[Your objective] With the images removed, return every line below exactly as it reads.
+---+
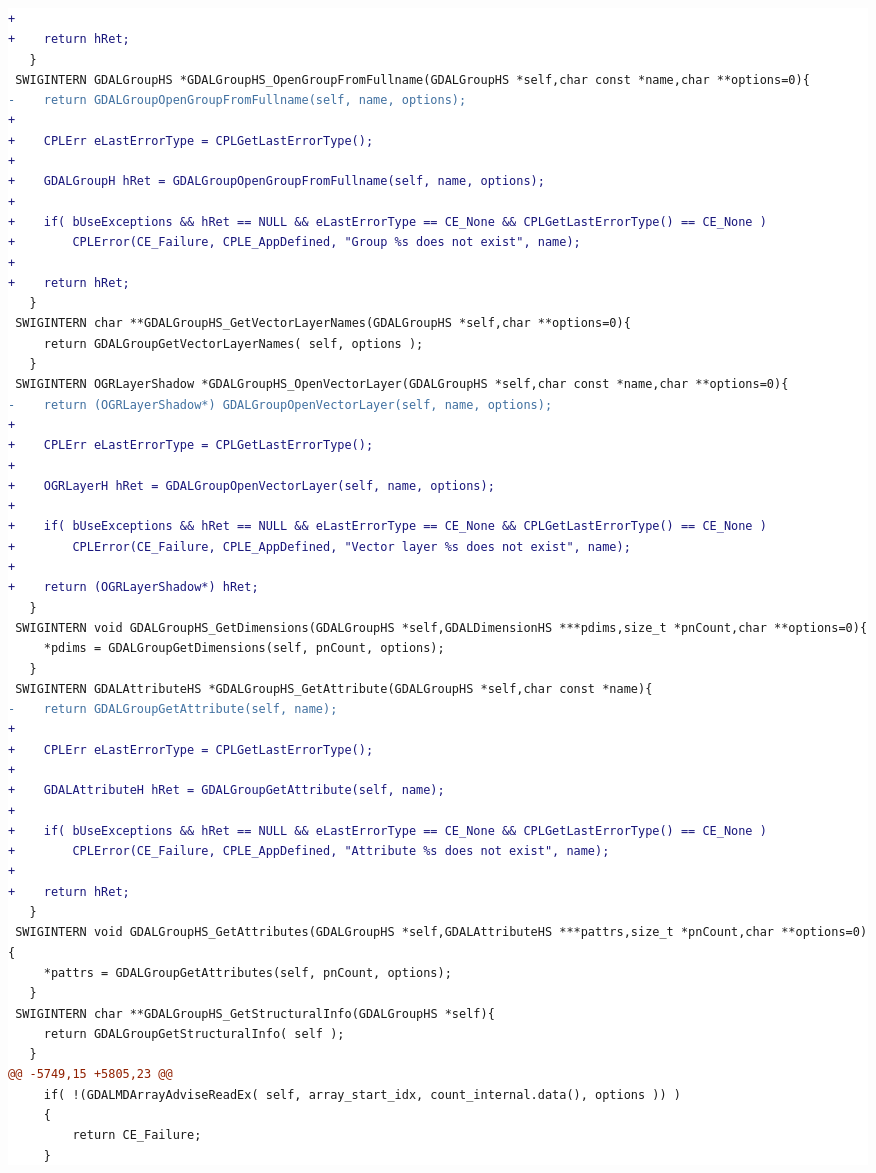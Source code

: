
 ```diff
+
+    return hRet;
   }
 SWIGINTERN GDALGroupHS *GDALGroupHS_OpenGroupFromFullname(GDALGroupHS *self,char const *name,char **options=0){
-    return GDALGroupOpenGroupFromFullname(self, name, options);
+
+    CPLErr eLastErrorType = CPLGetLastErrorType();
+
+    GDALGroupH hRet = GDALGroupOpenGroupFromFullname(self, name, options);
+
+    if( bUseExceptions && hRet == NULL && eLastErrorType == CE_None && CPLGetLastErrorType() == CE_None )
+        CPLError(CE_Failure, CPLE_AppDefined, "Group %s does not exist", name);
+
+    return hRet;
   }
 SWIGINTERN char **GDALGroupHS_GetVectorLayerNames(GDALGroupHS *self,char **options=0){
     return GDALGroupGetVectorLayerNames( self, options );
   }
 SWIGINTERN OGRLayerShadow *GDALGroupHS_OpenVectorLayer(GDALGroupHS *self,char const *name,char **options=0){
-    return (OGRLayerShadow*) GDALGroupOpenVectorLayer(self, name, options);
+
+    CPLErr eLastErrorType = CPLGetLastErrorType();
+
+    OGRLayerH hRet = GDALGroupOpenVectorLayer(self, name, options);
+
+    if( bUseExceptions && hRet == NULL && eLastErrorType == CE_None && CPLGetLastErrorType() == CE_None )
+        CPLError(CE_Failure, CPLE_AppDefined, "Vector layer %s does not exist", name);
+
+    return (OGRLayerShadow*) hRet;
   }
 SWIGINTERN void GDALGroupHS_GetDimensions(GDALGroupHS *self,GDALDimensionHS ***pdims,size_t *pnCount,char **options=0){
     *pdims = GDALGroupGetDimensions(self, pnCount, options);
   }
 SWIGINTERN GDALAttributeHS *GDALGroupHS_GetAttribute(GDALGroupHS *self,char const *name){
-    return GDALGroupGetAttribute(self, name);
+
+    CPLErr eLastErrorType = CPLGetLastErrorType();
+
+    GDALAttributeH hRet = GDALGroupGetAttribute(self, name);
+
+    if( bUseExceptions && hRet == NULL && eLastErrorType == CE_None && CPLGetLastErrorType() == CE_None )
+        CPLError(CE_Failure, CPLE_AppDefined, "Attribute %s does not exist", name);
+
+    return hRet;
   }
 SWIGINTERN void GDALGroupHS_GetAttributes(GDALGroupHS *self,GDALAttributeHS ***pattrs,size_t *pnCount,char **options=0){
     *pattrs = GDALGroupGetAttributes(self, pnCount, options);
   }
 SWIGINTERN char **GDALGroupHS_GetStructuralInfo(GDALGroupHS *self){
     return GDALGroupGetStructuralInfo( self );
   }
@@ -5749,15 +5805,23 @@
     if( !(GDALMDArrayAdviseReadEx( self, array_start_idx, count_internal.data(), options )) )
     {
         return CE_Failure;
     }
```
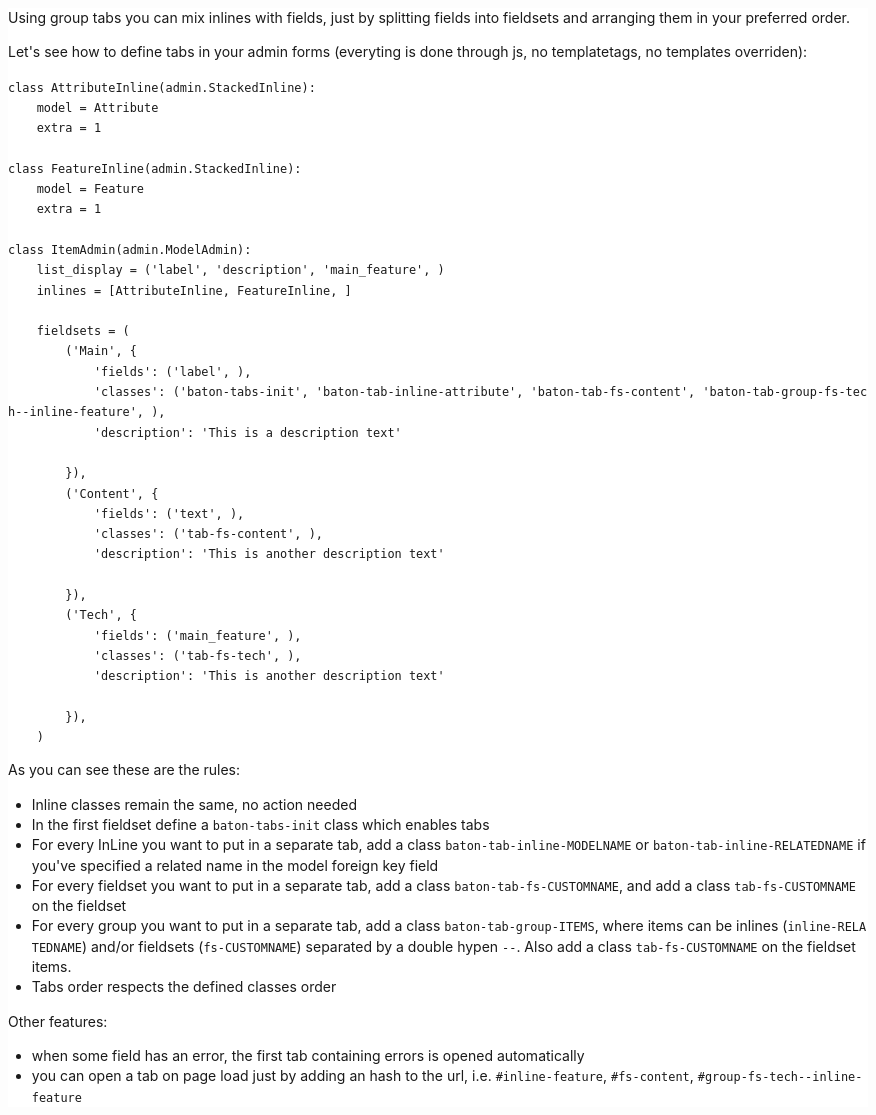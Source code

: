 Using group tabs you can mix inlines with fields, just by splitting fields into fieldsets and arranging them in your preferred order.

Let's see how to define tabs in your admin forms (everyting is done through js, no templatetags, no templates overriden):

    class AttributeInline(admin.StackedInline):
        model = Attribute
        extra = 1

    class FeatureInline(admin.StackedInline):
        model = Feature
        extra = 1

    class ItemAdmin(admin.ModelAdmin):
        list_display = ('label', 'description', 'main_feature', )
        inlines = [AttributeInline, FeatureInline, ]

        fieldsets = (
            ('Main', {
                'fields': ('label', ),
                'classes': ('baton-tabs-init', 'baton-tab-inline-attribute', 'baton-tab-fs-content', 'baton-tab-group-fs-tech--inline-feature', ),
                'description': 'This is a description text'

            }),
            ('Content', {
                'fields': ('text', ),
                'classes': ('tab-fs-content', ),
                'description': 'This is another description text'

            }),
            ('Tech', {
                'fields': ('main_feature', ),
                'classes': ('tab-fs-tech', ),
                'description': 'This is another description text'

            }),
        )

As you can see these are the rules:

- Inline classes remain the same, no action needed
- In the first fieldset define a `baton-tabs-init` class which enables tabs
- For every InLine you want to put in a separate tab, add a class `baton-tab-inline-MODELNAME` or `baton-tab-inline-RELATEDNAME` if you've specified a related name in the model foreign key field
- For every fieldset you want to put in a separate tab, add a class `baton-tab-fs-CUSTOMNAME`, and add a class `tab-fs-CUSTOMNAME` on the fieldset
- For every group you want to put in a separate tab, add a class `baton-tab-group-ITEMS`, where items can be inlines (`inline-RELATEDNAME`) and/or fieldsets (`fs-CUSTOMNAME`) separated by a double hypen `--`. Also add a class `tab-fs-CUSTOMNAME` on the fieldset items.
- Tabs order respects the defined classes order

Other features:

- when some field has an error, the first tab containing errors is opened automatically
- you can open a tab on page load just by adding an hash to the url, i.e. `#inline-feature`, `#fs-content`, `#group-fs-tech--inline-feature`
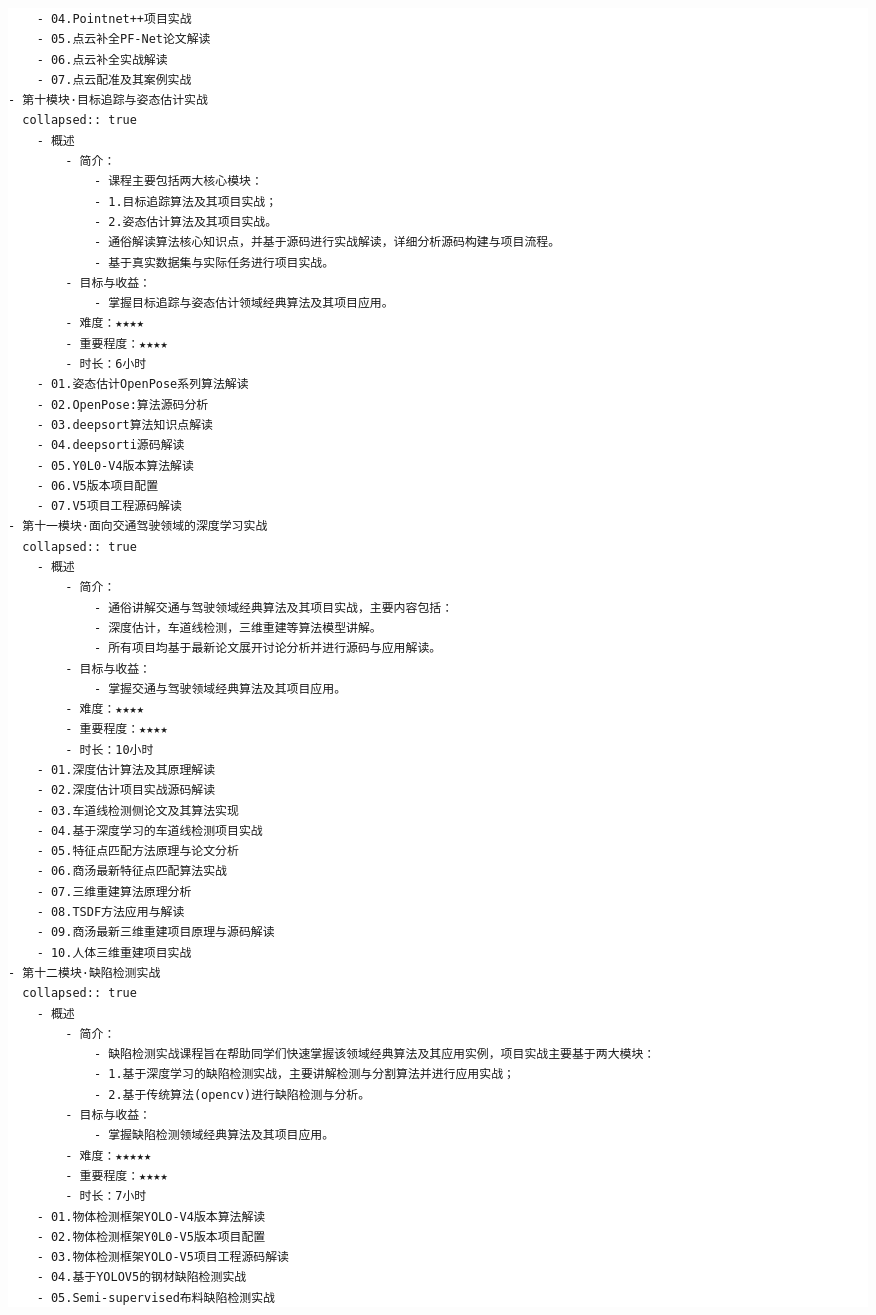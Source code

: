 		- 04.Pointnet++项目实战
		- 05.点云补全PF-Net论文解读
		- 06.点云补全实战解读
		- 07.点云配准及其案例实战
	- 第⼗模块·⽬标追踪与姿态估计实战
	  collapsed:: true
		- 概述
			- 简介：
				- 课程主要包括两大核心模块：
				- 1.目标追踪算法及其项目实战；
				- 2.姿态估计算法及其项目实战。
				- 通俗解读算法核心知识点，并基于源码进行实战解读，详细分析源码构建与项目流程。
				- 基于真实数据集与实际任务进行项目实战。
			- 目标与收益：
				- 掌握目标追踪与姿态估计领域经典算法及其项目应用。
			- 难度：★★★★
			- 重要程度：★★★★
			- 时长：6小时
		- 01.姿态估计OpenPose系列算法解读
		- 02.OpenPose:算法源码分析
		- 03.deepsort算法知识点解读
		- 04.deepsorti源码解读
		- 05.Y0L0-V4版本算法解读
		- 06.V5版本项目配置
		- 07.V5项目工程源码解读
	- 第⼗⼀模块·⾯向交通驾驶领域的深度学习实战
	  collapsed:: true
		- 概述
			- 简介：
				- 通俗讲解交通与驾驶领域经典算法及其项目实战，主要内容包括：
				- 深度估计，车道线检测，三维重建等算法模型讲解。
				- 所有项目均基于最新论文展开讨论分析并进行源码与应用解读。
			- 目标与收益：
				- 掌握交通与驾驶领域经典算法及其项目应用。
			- 难度：★★★★
			- 重要程度：★★★★
			- 时长：10小时
		- 01.深度估计算法及其原理解读
		- 02.深度估计项目实战源码解读
		- 03.车道线检测侧论文及其算法实现
		- 04.基于深度学习的车道线检测项目实战
		- 05.特征点匹配方法原理与论文分析
		- 06.商汤最新特征点匹配算法实战
		- 07.三维重建算法原理分析
		- 08.TSDF方法应用与解读
		- 09.商汤最新三维重建项目原理与源码解读
		- 10.人体三维重建项目实战
	- 第⼗⼆模块·缺陷检测实战
	  collapsed:: true
		- 概述
			- 简介：
				- 缺陷检测实战课程旨在帮助同学们快速掌握该领域经典算法及其应用实例，项目实战主要基于两大模块：
				- 1.基于深度学习的缺陷检测实战，主要讲解检测与分割算法并进行应用实战；
				- 2.基于传统算法(opencv)进行缺陷检测与分析。
			- 目标与收益：
				- 掌握缺陷检测领域经典算法及其项目应用。
			- 难度：★★★★★
			- 重要程度：★★★★
			- 时长：7小时
		- 01.物体检测框架YOLO-V4版本算法解读
		- 02.物体检测框架Y0L0-V5版本项目配置
		- 03.物体检测框架YOLO-V5项目工程源码解读
		- 04.基于YOLOV5的钢材缺陷检测实战
		- 05.Semi-supervised布料缺陷检测实战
+---+
[Solution to this exercise]
Source code

:
 ```diff
+
+    return hRet;
   }
 SWIGINTERN GDALGroupHS *GDALGroupHS_OpenGroupFromFullname(GDALGroupHS *self,char const *name,char **options=0){
-    return GDALGroupOpenGroupFromFullname(self, name, options);
+
+    CPLErr eLastErrorType = CPLGetLastErrorType();
+
+    GDALGroupH hRet = GDALGroupOpenGroupFromFullname(self, name, options);
+
+    if( bUseExceptions && hRet == NULL && eLastErrorType == CE_None && CPLGetLastErrorType() == CE_None )
+        CPLError(CE_Failure, CPLE_AppDefined, "Group %s does not exist", name);
+
+    return hRet;
   }
 SWIGINTERN char **GDALGroupHS_GetVectorLayerNames(GDALGroupHS *self,char **options=0){
     return GDALGroupGetVectorLayerNames( self, options );
   }
 SWIGINTERN OGRLayerShadow *GDALGroupHS_OpenVectorLayer(GDALGroupHS *self,char const *name,char **options=0){
-    return (OGRLayerShadow*) GDALGroupOpenVectorLayer(self, name, options);
+
+    CPLErr eLastErrorType = CPLGetLastErrorType();
+
+    OGRLayerH hRet = GDALGroupOpenVectorLayer(self, name, options);
+
+    if( bUseExceptions && hRet == NULL && eLastErrorType == CE_None && CPLGetLastErrorType() == CE_None )
+        CPLError(CE_Failure, CPLE_AppDefined, "Vector layer %s does not exist", name);
+
+    return (OGRLayerShadow*) hRet;
   }
 SWIGINTERN void GDALGroupHS_GetDimensions(GDALGroupHS *self,GDALDimensionHS ***pdims,size_t *pnCount,char **options=0){
     *pdims = GDALGroupGetDimensions(self, pnCount, options);
   }
 SWIGINTERN GDALAttributeHS *GDALGroupHS_GetAttribute(GDALGroupHS *self,char const *name){
-    return GDALGroupGetAttribute(self, name);
+
+    CPLErr eLastErrorType = CPLGetLastErrorType();
+
+    GDALAttributeH hRet = GDALGroupGetAttribute(self, name);
+
+    if( bUseExceptions && hRet == NULL && eLastErrorType == CE_None && CPLGetLastErrorType() == CE_None )
+        CPLError(CE_Failure, CPLE_AppDefined, "Attribute %s does not exist", name);
+
+    return hRet;
   }
 SWIGINTERN void GDALGroupHS_GetAttributes(GDALGroupHS *self,GDALAttributeHS ***pattrs,size_t *pnCount,char **options=0){
     *pattrs = GDALGroupGetAttributes(self, pnCount, options);
   }
 SWIGINTERN char **GDALGroupHS_GetStructuralInfo(GDALGroupHS *self){
     return GDALGroupGetStructuralInfo( self );
   }
@@ -5749,15 +5805,23 @@
     if( !(GDALMDArrayAdviseReadEx( self, array_start_idx, count_internal.data(), options )) )
     {
         return CE_Failure;
     }
```
Source code

: Using group tabs you can mix inlines with fields, just by splitting fields into fieldsets and arranging them in your preferred order.

Let's see how to define tabs in your admin forms (everyting is done through js, no templatetags, no templates overriden):

    class AttributeInline(admin.StackedInline):
        model = Attribute
        extra = 1

    class FeatureInline(admin.StackedInline):
        model = Feature
        extra = 1

    class ItemAdmin(admin.ModelAdmin):
        list_display = ('label', 'description', 'main_feature', )
        inlines = [AttributeInline, FeatureInline, ]

        fieldsets = (
            ('Main', {
                'fields': ('label', ),
                'classes': ('baton-tabs-init', 'baton-tab-inline-attribute', 'baton-tab-fs-content', 'baton-tab-group-fs-tech--inline-feature', ),
                'description': 'This is a description text'

            }),
            ('Content', {
                'fields': ('text', ),
                'classes': ('tab-fs-content', ),
                'description': 'This is another description text'

            }),
            ('Tech', {
                'fields': ('main_feature', ),
                'classes': ('tab-fs-tech', ),
                'description': 'This is another description text'

            }),
        )

As you can see these are the rules:

- Inline classes remain the same, no action needed
- In the first fieldset define a `baton-tabs-init` class which enables tabs
- For every InLine you want to put in a separate tab, add a class `baton-tab-inline-MODELNAME` or `baton-tab-inline-RELATEDNAME` if you've specified a related name in the model foreign key field
- For every fieldset you want to put in a separate tab, add a class `baton-tab-fs-CUSTOMNAME`, and add a class `tab-fs-CUSTOMNAME` on the fieldset
- For every group you want to put in a separate tab, add a class `baton-tab-group-ITEMS`, where items can be inlines (`inline-RELATEDNAME`) and/or fieldsets (`fs-CUSTOMNAME`) separated by a double hypen `--`. Also add a class `tab-fs-CUSTOMNAME` on the fieldset items.
- Tabs order respects the defined classes order

Other features:

- when some field has an error, the first tab containing errors is opened automatically
- you can open a tab on page load just by adding an hash to the url, i.e. `#inline-feature`, `#fs-content`, `#group-fs-tech--inline-feature`
Source code

: 		- 04.Pointnet++项目实战
		- 05.点云补全PF-Net论文解读
		- 06.点云补全实战解读
		- 07.点云配准及其案例实战
	- 第⼗模块·⽬标追踪与姿态估计实战
	  collapsed:: true
		- 概述
			- 简介：
				- 课程主要包括两大核心模块：
				- 1.目标追踪算法及其项目实战；
				- 2.姿态估计算法及其项目实战。
				- 通俗解读算法核心知识点，并基于源码进行实战解读，详细分析源码构建与项目流程。
				- 基于真实数据集与实际任务进行项目实战。
			- 目标与收益：
				- 掌握目标追踪与姿态估计领域经典算法及其项目应用。
			- 难度：★★★★
			- 重要程度：★★★★
			- 时长：6小时
		- 01.姿态估计OpenPose系列算法解读
		- 02.OpenPose:算法源码分析
		- 03.deepsort算法知识点解读
		- 04.deepsorti源码解读
		- 05.Y0L0-V4版本算法解读
		- 06.V5版本项目配置
		- 07.V5项目工程源码解读
	- 第⼗⼀模块·⾯向交通驾驶领域的深度学习实战
	  collapsed:: true
		- 概述
			- 简介：
				- 通俗讲解交通与驾驶领域经典算法及其项目实战，主要内容包括：
				- 深度估计，车道线检测，三维重建等算法模型讲解。
				- 所有项目均基于最新论文展开讨论分析并进行源码与应用解读。
			- 目标与收益：
				- 掌握交通与驾驶领域经典算法及其项目应用。
			- 难度：★★★★
			- 重要程度：★★★★
			- 时长：10小时
		- 01.深度估计算法及其原理解读
		- 02.深度估计项目实战源码解读
		- 03.车道线检测侧论文及其算法实现
		- 04.基于深度学习的车道线检测项目实战
		- 05.特征点匹配方法原理与论文分析
		- 06.商汤最新特征点匹配算法实战
		- 07.三维重建算法原理分析
		- 08.TSDF方法应用与解读
		- 09.商汤最新三维重建项目原理与源码解读
		- 10.人体三维重建项目实战
	- 第⼗⼆模块·缺陷检测实战
	  collapsed:: true
		- 概述
			- 简介：
				- 缺陷检测实战课程旨在帮助同学们快速掌握该领域经典算法及其应用实例，项目实战主要基于两大模块：
				- 1.基于深度学习的缺陷检测实战，主要讲解检测与分割算法并进行应用实战；
				- 2.基于传统算法(opencv)进行缺陷检测与分析。
			- 目标与收益：
				- 掌握缺陷检测领域经典算法及其项目应用。
			- 难度：★★★★★
			- 重要程度：★★★★
			- 时长：7小时
		- 01.物体检测框架YOLO-V4版本算法解读
		- 02.物体检测框架Y0L0-V5版本项目配置
		- 03.物体检测框架YOLO-V5项目工程源码解读
		- 04.基于YOLOV5的钢材缺陷检测实战
		- 05.Semi-supervised布料缺陷检测实战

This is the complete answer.